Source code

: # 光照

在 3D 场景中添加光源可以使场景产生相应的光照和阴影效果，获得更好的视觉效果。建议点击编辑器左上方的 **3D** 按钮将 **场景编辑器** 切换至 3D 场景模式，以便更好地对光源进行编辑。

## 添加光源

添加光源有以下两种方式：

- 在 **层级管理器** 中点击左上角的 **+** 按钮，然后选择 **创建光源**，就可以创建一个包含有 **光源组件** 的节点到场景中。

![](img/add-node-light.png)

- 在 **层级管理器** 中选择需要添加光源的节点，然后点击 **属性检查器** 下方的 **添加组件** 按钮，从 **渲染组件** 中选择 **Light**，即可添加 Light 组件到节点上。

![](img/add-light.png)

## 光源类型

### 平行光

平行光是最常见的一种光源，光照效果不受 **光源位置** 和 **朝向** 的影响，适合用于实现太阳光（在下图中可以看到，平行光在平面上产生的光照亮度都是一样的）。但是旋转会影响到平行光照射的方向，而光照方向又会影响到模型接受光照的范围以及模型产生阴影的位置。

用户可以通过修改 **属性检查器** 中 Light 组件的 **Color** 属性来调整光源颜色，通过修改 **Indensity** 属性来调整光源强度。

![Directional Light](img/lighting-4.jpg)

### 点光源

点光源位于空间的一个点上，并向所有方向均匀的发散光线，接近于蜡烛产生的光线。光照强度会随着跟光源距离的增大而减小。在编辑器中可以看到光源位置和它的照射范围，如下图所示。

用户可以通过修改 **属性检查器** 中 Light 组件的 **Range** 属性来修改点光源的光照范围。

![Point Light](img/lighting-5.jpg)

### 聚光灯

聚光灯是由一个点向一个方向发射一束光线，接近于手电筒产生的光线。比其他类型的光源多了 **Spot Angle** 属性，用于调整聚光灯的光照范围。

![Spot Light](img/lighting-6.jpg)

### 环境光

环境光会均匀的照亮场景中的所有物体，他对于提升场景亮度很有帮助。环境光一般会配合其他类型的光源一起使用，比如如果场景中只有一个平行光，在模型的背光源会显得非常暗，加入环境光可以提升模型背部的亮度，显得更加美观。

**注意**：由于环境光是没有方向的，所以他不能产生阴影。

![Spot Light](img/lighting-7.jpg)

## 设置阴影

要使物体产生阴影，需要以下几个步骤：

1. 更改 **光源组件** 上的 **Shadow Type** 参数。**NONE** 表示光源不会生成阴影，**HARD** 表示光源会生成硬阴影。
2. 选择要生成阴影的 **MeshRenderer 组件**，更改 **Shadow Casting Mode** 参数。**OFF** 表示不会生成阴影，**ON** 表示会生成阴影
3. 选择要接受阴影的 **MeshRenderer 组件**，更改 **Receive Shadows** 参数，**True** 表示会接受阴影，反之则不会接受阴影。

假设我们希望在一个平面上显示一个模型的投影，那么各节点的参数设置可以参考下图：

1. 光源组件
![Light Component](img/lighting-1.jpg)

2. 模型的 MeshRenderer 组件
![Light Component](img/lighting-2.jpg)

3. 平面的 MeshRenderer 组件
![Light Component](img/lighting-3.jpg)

§ Assigned task: Reproduce the listing above precisely.

§ Response below:
Source code

: # 光照

在 3D 场景中添加光源可以使场景产生相应的光照和阴影效果，获得更好的视觉效果。建议点击编辑器左上方的 **3D** 按钮将 **场景编辑器** 切换至 3D 场景模式，以便更好地对光源进行编辑。

## 添加光源

添加光源有以下两种方式：

- 在 **层级管理器** 中点击左上角的 **+** 按钮，然后选择 **创建光源**，就可以创建一个包含有 **光源组件** 的节点到场景中。

![](img/add-node-light.png)

- 在 **层级管理器** 中选择需要添加光源的节点，然后点击 **属性检查器** 下方的 **添加组件** 按钮，从 **渲染组件** 中选择 **Light**，即可添加 Light 组件到节点上。

![](img/add-light.png)

## 光源类型

### 平行光

平行光是最常见的一种光源，光照效果不受 **光源位置** 和 **朝向** 的影响，适合用于实现太阳光（在下图中可以看到，平行光在平面上产生的光照亮度都是一样的）。但是旋转会影响到平行光照射的方向，而光照方向又会影响到模型接受光照的范围以及模型产生阴影的位置。

用户可以通过修改 **属性检查器** 中 Light 组件的 **Color** 属性来调整光源颜色，通过修改 **Indensity** 属性来调整光源强度。

![Directional Light](img/lighting-4.jpg)

### 点光源

点光源位于空间的一个点上，并向所有方向均匀的发散光线，接近于蜡烛产生的光线。光照强度会随着跟光源距离的增大而减小。在编辑器中可以看到光源位置和它的照射范围，如下图所示。

用户可以通过修改 **属性检查器** 中 Light 组件的 **Range** 属性来修改点光源的光照范围。

![Point Light](img/lighting-5.jpg)

### 聚光灯

聚光灯是由一个点向一个方向发射一束光线，接近于手电筒产生的光线。比其他类型的光源多了 **Spot Angle** 属性，用于调整聚光灯的光照范围。

![Spot Light](img/lighting-6.jpg)

### 环境光

环境光会均匀的照亮场景中的所有物体，他对于提升场景亮度很有帮助。环境光一般会配合其他类型的光源一起使用，比如如果场景中只有一个平行光，在模型的背光源会显得非常暗，加入环境光可以提升模型背部的亮度，显得更加美观。

**注意**：由于环境光是没有方向的，所以他不能产生阴影。

![Spot Light](img/lighting-7.jpg)

## 设置阴影

要使物体产生阴影，需要以下几个步骤：

1. 更改 **光源组件** 上的 **Shadow Type** 参数。**NONE** 表示光源不会生成阴影，**HARD** 表示光源会生成硬阴影。
2. 选择要生成阴影的 **MeshRenderer 组件**，更改 **Shadow Casting Mode** 参数。**OFF** 表示不会生成阴影，**ON** 表示会生成阴影
3. 选择要接受阴影的 **MeshRenderer 组件**，更改 **Receive Shadows** 参数，**True** 表示会接受阴影，反之则不会接受阴影。

假设我们希望在一个平面上显示一个模型的投影，那么各节点的参数设置可以参考下图：

1. 光源组件
![Light Component](img/lighting-1.jpg)

2. 模型的 MeshRenderer 组件
![Light Component](img/lighting-2.jpg)

3. 平面的 MeshRenderer 组件
![Light Component](img/lighting-3.jpg)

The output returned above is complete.